|Abbott serves food to the hungry|
When we were reporting last week's cover story on Food Not Bombs
, one name came up again and again as the man who had started the slow avalanche of legal decisions that made Fort Lauderdale think long and hard about its efforts to prevent large-scale meals for homeless people from occurring in public.
Arnold Abbott has been serving food on the beach just about every Wednesday since 1991. When the city tried to shut down his beachfront operation in 1998,
He filed suit, and in the long legal battle that followed, a judge ruled that until an alternate site was found, Abbott could stay at the beach. By extension, that meant all the other groups that wanted to pass out food could continue doing so in public.
A decade later, the city is still looking for that alternative location.
And last night, he was out on the beach as usual.
Abbott started serving food in memory of his late wife and seems determined to keep doing it until he's done with this life too. "It took five legal battles to win us the right to stay on the beach," he said earlier this month, "and it'll take further legal action to get us off."
By 5:45, a line of what looked like about 50 people stretched from a picnic area off the South Beach parking lot down the sidewalk under swaying palms and a cool ocean breeze. Abbott and a group of volunteers unloaded big metal trays of food they had purchased with grant money and cooked in rented commissary space at the Homeless Assistance Center, where Abbott keeps an office and runs a culinary-skills training program.
On the menu were pasta, rice and beans, salad, cookies, candy... with the kitchen space and quality ingredients that are available to Abbott and his group, the Maureen A. Abbott Love Thy Neighbor Fund, the food was more abundant than what one sees at the average Food Not Bombs sharing in Stranahan Park.
A man who gave his name as Victor, a 65-and-a-half-year-old war veteran who ate slowly and talked at length about his three decades in Fort Lauderdale, said he's a regular at Abbott's Wednesday picnics. He said he had read about the uncertainty facing Food Not Bombs too.
"No government agency has a right to stop Food Not Bombs," he said. "You say they need a permit? They have one. It's called the First Amendment."
Also in attendance were Toni Moore and Kevin Weinstein, two young Food Not Bombs supporters who were a near-constant presence at the SWAMP house during our time there and who helped prepare food for the sharings. Moore said that they're homeless now, sleeping on the beach, and that they plan to leave soon to travel around the country. After dinner, they and some friends walked down to the ocean to swim.
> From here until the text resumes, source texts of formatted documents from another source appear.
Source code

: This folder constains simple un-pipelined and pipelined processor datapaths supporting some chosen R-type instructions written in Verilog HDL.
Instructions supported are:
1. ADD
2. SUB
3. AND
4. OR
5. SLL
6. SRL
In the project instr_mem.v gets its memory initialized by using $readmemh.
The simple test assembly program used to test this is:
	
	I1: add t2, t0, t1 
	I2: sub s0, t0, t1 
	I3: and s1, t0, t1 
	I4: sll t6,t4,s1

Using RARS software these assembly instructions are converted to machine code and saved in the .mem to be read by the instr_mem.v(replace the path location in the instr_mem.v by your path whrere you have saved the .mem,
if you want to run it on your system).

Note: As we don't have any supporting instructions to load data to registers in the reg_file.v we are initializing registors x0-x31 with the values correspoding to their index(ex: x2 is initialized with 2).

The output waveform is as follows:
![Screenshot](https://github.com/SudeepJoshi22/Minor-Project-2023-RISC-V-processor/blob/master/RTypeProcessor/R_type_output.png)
Everyone seemed to treat Abbott as a near-legendary figure. "Some time in the next five years, Arnold Abbott is going to turn 90 years old," said Victor, who is missing a leg and bears a hard assortment of scars. But the volunteers dished out the food efficiently. As the conversation among dinner guests continued, volunteers picked up scraps and folded up tables. One woman sat down to eat, still wearing rubber gloves from serving the food, and said she had learned about the program through her opthalmologist.
And suddenly, where the line of hungry people had been, there was nobody. The food and plates had been packed up in the Love Thy Neighbor van and driven away, leaving behind less trash than had been there before.